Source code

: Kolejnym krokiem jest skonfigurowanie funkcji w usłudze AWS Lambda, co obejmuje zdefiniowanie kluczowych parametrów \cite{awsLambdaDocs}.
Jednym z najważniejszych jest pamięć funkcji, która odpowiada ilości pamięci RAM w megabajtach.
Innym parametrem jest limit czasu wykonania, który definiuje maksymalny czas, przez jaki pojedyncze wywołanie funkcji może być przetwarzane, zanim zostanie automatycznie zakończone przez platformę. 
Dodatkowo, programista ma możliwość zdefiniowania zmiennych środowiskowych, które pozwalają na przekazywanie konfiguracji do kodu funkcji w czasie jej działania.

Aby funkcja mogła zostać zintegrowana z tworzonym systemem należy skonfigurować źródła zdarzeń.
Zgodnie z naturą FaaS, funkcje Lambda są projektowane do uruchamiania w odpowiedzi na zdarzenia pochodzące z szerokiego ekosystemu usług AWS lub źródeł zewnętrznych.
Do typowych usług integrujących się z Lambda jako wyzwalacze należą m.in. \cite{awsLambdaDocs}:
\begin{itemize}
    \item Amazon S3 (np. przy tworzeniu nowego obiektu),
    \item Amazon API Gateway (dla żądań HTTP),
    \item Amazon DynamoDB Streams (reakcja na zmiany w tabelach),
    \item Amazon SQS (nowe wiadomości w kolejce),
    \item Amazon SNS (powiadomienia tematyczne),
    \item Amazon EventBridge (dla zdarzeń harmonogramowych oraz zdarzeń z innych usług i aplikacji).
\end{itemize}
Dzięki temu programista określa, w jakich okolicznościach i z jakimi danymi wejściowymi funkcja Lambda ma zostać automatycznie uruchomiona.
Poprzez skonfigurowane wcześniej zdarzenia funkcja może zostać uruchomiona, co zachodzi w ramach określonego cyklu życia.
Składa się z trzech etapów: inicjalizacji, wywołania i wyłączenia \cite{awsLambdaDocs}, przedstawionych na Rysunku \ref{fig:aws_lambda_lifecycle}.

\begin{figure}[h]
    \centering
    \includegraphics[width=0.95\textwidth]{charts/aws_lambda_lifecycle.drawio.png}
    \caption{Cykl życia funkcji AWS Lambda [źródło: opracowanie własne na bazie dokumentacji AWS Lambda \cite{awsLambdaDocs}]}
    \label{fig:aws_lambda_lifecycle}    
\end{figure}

+-------+

Provide the count of lines in the data above containing "Amazon", and nothing further.

> **Answer to the exercise**
6